RECORDS FOR PROCESSING:
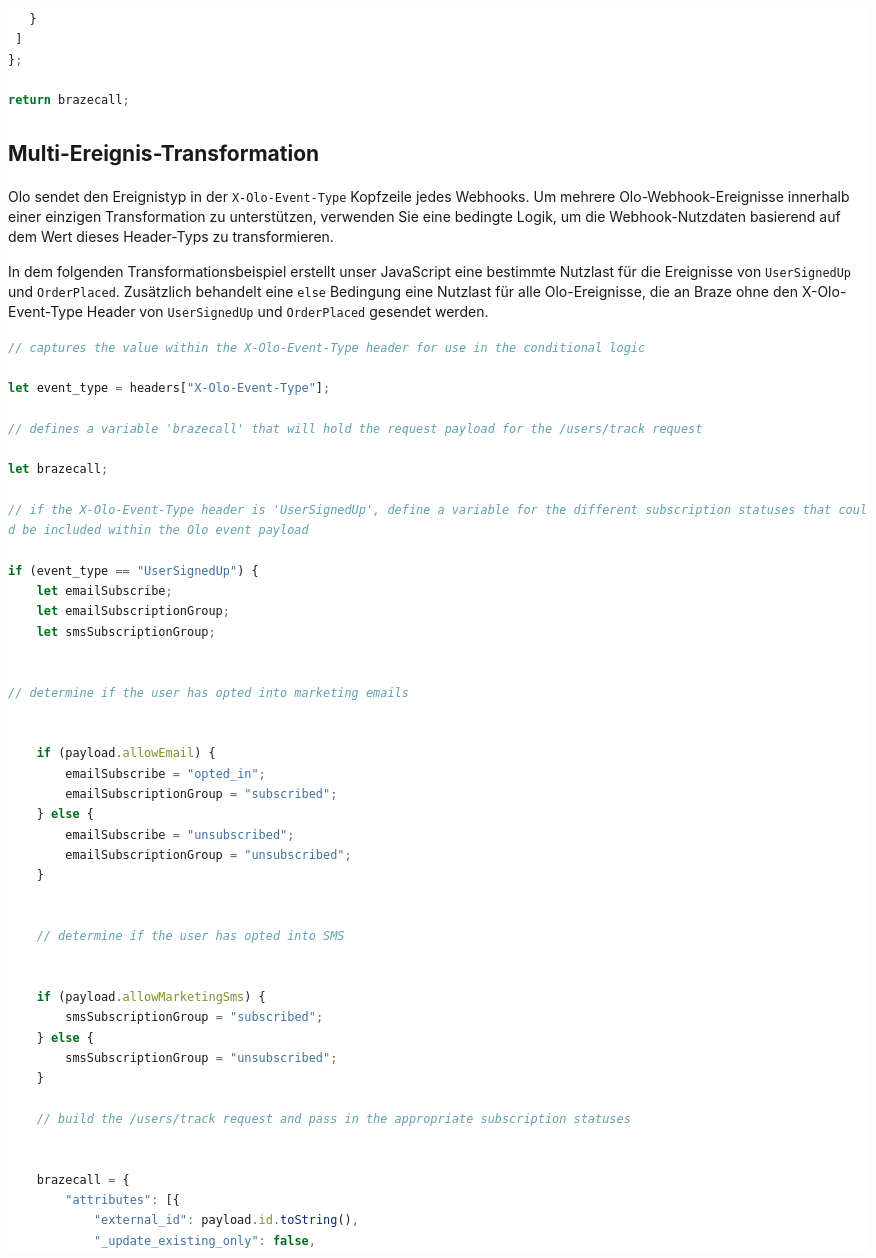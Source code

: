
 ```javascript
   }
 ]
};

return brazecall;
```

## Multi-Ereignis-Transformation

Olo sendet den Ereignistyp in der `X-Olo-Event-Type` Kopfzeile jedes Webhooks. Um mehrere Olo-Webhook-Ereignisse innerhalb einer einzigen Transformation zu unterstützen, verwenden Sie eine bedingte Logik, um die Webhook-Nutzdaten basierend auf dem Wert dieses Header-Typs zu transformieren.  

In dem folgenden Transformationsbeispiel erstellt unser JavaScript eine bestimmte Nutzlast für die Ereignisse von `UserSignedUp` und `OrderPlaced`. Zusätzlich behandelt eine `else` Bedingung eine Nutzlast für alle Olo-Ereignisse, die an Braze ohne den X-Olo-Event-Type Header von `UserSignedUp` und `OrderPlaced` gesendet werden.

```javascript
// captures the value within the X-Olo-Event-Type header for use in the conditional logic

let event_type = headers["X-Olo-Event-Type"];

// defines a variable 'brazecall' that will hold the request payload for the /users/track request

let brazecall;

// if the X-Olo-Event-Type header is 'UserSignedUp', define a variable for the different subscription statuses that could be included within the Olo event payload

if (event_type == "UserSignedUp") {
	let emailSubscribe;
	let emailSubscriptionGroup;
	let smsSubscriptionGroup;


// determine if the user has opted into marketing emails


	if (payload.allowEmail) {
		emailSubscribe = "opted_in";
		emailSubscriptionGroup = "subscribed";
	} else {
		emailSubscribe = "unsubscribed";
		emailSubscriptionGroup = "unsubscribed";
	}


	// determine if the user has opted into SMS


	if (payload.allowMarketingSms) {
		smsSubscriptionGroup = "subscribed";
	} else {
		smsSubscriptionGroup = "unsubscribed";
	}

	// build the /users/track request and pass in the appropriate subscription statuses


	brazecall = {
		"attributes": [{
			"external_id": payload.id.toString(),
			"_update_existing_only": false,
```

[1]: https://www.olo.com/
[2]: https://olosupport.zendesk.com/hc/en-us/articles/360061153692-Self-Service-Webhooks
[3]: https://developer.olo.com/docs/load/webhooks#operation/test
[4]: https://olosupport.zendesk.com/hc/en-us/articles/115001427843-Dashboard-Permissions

WHAT TO WORK ON:
The entries above are to be retyped exactly, with each picture left out.

TASK RESULT:
Source code

:
 ```javascript
   }
 ]
};

return brazecall;
```

## Multi-Ereignis-Transformation

Olo sendet den Ereignistyp in der `X-Olo-Event-Type` Kopfzeile jedes Webhooks. Um mehrere Olo-Webhook-Ereignisse innerhalb einer einzigen Transformation zu unterstützen, verwenden Sie eine bedingte Logik, um die Webhook-Nutzdaten basierend auf dem Wert dieses Header-Typs zu transformieren.  

In dem folgenden Transformationsbeispiel erstellt unser JavaScript eine bestimmte Nutzlast für die Ereignisse von `UserSignedUp` und `OrderPlaced`. Zusätzlich behandelt eine `else` Bedingung eine Nutzlast für alle Olo-Ereignisse, die an Braze ohne den X-Olo-Event-Type Header von `UserSignedUp` und `OrderPlaced` gesendet werden.

```javascript
// captures the value within the X-Olo-Event-Type header for use in the conditional logic

let event_type = headers["X-Olo-Event-Type"];

// defines a variable 'brazecall' that will hold the request payload for the /users/track request

let brazecall;

// if the X-Olo-Event-Type header is 'UserSignedUp', define a variable for the different subscription statuses that could be included within the Olo event payload

if (event_type == "UserSignedUp") {
	let emailSubscribe;
	let emailSubscriptionGroup;
	let smsSubscriptionGroup;


// determine if the user has opted into marketing emails


	if (payload.allowEmail) {
		emailSubscribe = "opted_in";
		emailSubscriptionGroup = "subscribed";
	} else {
		emailSubscribe = "unsubscribed";
		emailSubscriptionGroup = "unsubscribed";
	}


	// determine if the user has opted into SMS


	if (payload.allowMarketingSms) {
		smsSubscriptionGroup = "subscribed";
	} else {
		smsSubscriptionGroup = "unsubscribed";
	}

	// build the /users/track request and pass in the appropriate subscription statuses


	brazecall = {
		"attributes": [{
			"external_id": payload.id.toString(),
			"_update_existing_only": false,
```

[1]: https://www.olo.com/
[2]: https://olosupport.zendesk.com/hc/en-us/articles/360061153692-Self-Service-Webhooks
[3]: https://developer.olo.com/docs/load/webhooks#operation/test
[4]: https://olosupport.zendesk.com/hc/en-us/articles/115001427843-Dashboard-Permissions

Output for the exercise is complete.